(INPUT DATA begins)

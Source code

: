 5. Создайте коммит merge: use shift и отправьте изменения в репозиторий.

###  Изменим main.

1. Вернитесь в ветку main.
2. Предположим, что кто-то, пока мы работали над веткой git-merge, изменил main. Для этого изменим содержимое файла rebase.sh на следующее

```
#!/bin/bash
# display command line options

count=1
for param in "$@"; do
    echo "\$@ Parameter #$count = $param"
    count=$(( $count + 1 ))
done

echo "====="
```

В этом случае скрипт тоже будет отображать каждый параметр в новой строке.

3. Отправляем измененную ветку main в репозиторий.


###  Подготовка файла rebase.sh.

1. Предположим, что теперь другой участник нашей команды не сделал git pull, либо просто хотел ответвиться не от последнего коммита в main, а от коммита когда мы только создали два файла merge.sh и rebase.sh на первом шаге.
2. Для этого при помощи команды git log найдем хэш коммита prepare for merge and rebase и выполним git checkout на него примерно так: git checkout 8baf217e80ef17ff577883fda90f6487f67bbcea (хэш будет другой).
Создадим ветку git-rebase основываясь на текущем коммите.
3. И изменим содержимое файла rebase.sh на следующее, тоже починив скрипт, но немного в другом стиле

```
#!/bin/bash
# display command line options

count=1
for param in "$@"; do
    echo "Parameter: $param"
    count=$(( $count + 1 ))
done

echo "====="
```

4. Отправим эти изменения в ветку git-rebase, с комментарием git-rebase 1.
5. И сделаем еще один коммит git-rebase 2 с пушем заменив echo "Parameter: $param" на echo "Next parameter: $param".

(INPUT DATA ends)

**EXERCISE AIM**
Retype all of the lines shown above, keeping each one exact.

**YOUR RESPONSE**
Source code

: 5. Создайте коммит merge: use shift и отправьте изменения в репозиторий.

###  Изменим main.

1. Вернитесь в ветку main.
2. Предположим, что кто-то, пока мы работали над веткой git-merge, изменил main. Для этого изменим содержимое файла rebase.sh на следующее

```
#!/bin/bash
# display command line options

count=1
for param in "$@"; do
    echo "\$@ Parameter #$count = $param"
    count=$(( $count + 1 ))
done

echo "====="
```

В этом случае скрипт тоже будет отображать каждый параметр в новой строке.

3. Отправляем измененную ветку main в репозиторий.


###  Подготовка файла rebase.sh.

1. Предположим, что теперь другой участник нашей команды не сделал git pull, либо просто хотел ответвиться не от последнего коммита в main, а от коммита когда мы только создали два файла merge.sh и rebase.sh на первом шаге.
2. Для этого при помощи команды git log найдем хэш коммита prepare for merge and rebase и выполним git checkout на него примерно так: git checkout 8baf217e80ef17ff577883fda90f6487f67bbcea (хэш будет другой).
Создадим ветку git-rebase основываясь на текущем коммите.
3. И изменим содержимое файла rebase.sh на следующее, тоже починив скрипт, но немного в другом стиле

```
#!/bin/bash
# display command line options

count=1
for param in "$@"; do
    echo "Parameter: $param"
    count=$(( $count + 1 ))
done

echo "====="
```

4. Отправим эти изменения в ветку git-rebase, с комментарием git-rebase 1.
5. И сделаем еще один коммит git-rebase 2 с пушем заменив echo "Parameter: $param" на echo "Next parameter: $param".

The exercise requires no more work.